Data entries:
+++
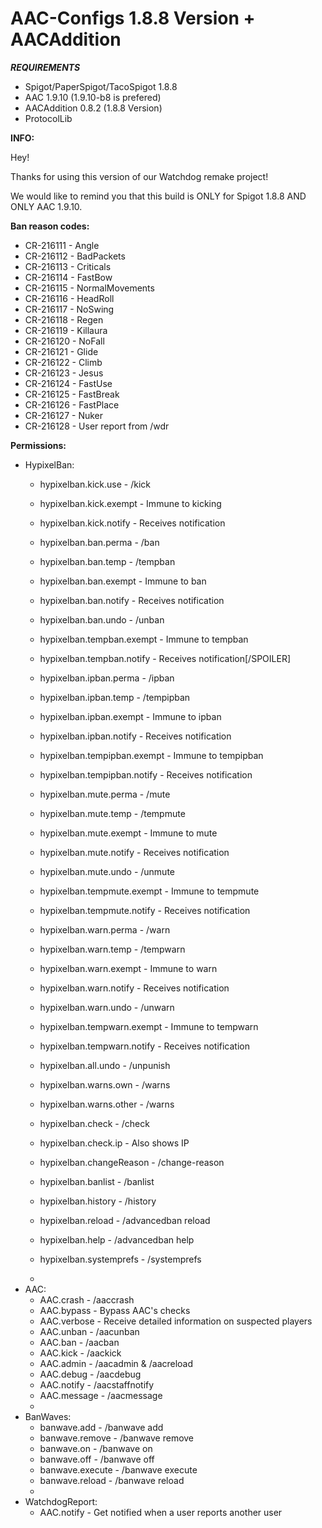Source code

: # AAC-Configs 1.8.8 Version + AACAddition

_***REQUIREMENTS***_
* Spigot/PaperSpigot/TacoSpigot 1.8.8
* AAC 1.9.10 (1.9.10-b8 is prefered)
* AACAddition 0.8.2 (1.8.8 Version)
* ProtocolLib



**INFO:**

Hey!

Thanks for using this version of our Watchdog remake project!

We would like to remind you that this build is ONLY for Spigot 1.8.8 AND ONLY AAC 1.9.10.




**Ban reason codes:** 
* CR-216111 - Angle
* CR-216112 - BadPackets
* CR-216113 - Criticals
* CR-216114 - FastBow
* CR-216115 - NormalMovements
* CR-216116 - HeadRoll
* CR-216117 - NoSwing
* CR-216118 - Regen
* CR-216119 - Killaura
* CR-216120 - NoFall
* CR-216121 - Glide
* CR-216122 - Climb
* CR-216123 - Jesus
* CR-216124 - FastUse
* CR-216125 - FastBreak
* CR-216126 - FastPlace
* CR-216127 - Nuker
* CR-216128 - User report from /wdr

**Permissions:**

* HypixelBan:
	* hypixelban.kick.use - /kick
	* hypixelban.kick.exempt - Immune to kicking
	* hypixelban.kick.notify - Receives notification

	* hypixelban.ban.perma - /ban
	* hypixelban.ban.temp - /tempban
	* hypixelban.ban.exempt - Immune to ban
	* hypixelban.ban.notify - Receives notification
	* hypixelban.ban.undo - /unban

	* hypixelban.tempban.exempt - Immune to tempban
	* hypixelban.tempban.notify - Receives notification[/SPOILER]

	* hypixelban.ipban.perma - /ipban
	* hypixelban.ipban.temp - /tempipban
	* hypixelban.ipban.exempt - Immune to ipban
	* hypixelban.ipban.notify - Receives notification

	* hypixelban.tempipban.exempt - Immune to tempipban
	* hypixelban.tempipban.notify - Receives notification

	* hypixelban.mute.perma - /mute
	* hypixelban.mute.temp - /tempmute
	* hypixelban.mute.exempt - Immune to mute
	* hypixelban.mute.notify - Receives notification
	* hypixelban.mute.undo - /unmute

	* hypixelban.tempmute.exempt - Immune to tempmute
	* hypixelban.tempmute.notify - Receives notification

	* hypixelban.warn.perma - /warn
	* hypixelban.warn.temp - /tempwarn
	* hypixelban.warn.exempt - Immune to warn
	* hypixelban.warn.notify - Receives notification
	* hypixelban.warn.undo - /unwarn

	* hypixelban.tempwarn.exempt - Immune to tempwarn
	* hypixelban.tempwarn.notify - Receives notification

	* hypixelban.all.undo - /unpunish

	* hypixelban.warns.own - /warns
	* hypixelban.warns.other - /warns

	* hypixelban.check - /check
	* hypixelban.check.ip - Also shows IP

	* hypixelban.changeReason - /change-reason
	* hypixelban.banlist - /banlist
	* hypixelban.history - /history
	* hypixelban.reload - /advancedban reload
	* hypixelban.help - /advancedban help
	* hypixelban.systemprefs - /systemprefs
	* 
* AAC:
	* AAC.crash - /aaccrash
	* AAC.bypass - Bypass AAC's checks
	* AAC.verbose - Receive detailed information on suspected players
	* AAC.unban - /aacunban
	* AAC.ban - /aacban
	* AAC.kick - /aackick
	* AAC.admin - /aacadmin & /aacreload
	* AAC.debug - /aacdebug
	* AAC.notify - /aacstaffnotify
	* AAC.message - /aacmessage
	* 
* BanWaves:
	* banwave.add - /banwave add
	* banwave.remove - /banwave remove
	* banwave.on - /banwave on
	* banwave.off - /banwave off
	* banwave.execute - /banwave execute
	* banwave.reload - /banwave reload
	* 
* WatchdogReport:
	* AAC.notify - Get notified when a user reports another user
+++
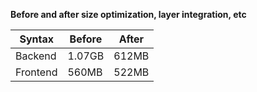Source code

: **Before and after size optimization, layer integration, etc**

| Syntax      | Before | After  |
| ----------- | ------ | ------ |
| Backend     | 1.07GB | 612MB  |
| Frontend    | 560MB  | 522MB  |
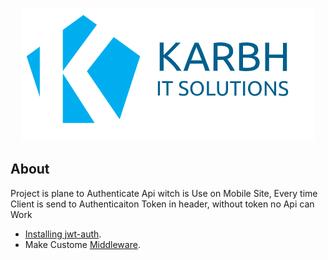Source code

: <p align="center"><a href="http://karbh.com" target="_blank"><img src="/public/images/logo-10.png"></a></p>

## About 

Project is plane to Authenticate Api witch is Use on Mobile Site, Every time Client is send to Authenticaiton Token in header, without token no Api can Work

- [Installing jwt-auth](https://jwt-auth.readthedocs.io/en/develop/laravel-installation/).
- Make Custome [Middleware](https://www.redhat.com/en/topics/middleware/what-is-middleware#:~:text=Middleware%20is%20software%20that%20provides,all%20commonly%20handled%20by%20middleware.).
+++
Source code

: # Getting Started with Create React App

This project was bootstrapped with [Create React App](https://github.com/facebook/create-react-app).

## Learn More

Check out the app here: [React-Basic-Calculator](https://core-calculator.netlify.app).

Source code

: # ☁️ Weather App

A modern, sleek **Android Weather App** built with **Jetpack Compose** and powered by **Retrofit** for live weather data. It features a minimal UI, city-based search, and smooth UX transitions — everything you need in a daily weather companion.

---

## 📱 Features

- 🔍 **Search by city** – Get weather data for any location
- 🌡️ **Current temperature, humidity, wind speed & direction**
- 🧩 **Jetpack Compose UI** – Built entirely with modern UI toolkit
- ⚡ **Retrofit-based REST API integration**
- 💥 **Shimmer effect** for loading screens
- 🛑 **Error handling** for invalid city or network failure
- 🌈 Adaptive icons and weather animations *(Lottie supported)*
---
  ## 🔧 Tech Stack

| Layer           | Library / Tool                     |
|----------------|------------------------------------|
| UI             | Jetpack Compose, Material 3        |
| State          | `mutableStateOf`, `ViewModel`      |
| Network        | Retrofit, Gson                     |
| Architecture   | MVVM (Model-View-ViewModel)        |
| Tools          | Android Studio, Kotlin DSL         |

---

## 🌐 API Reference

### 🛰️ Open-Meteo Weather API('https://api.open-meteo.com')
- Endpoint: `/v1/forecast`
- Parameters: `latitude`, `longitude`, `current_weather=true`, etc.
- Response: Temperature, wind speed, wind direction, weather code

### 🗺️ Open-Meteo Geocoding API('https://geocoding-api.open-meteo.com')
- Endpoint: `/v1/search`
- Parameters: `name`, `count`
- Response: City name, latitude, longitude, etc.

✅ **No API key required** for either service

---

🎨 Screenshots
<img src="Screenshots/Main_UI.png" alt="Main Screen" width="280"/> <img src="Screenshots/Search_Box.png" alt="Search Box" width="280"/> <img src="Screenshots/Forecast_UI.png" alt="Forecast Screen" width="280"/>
+++
**What is required**.
Check each line above for the string "open" and show the ones that have it.

**Solution**.
### 🛰️ Open-Meteo Weather API('https://api.open-meteo.com')
### 🗺️ Open-Meteo Geocoding API('https://geocoding-api.open-meteo.com')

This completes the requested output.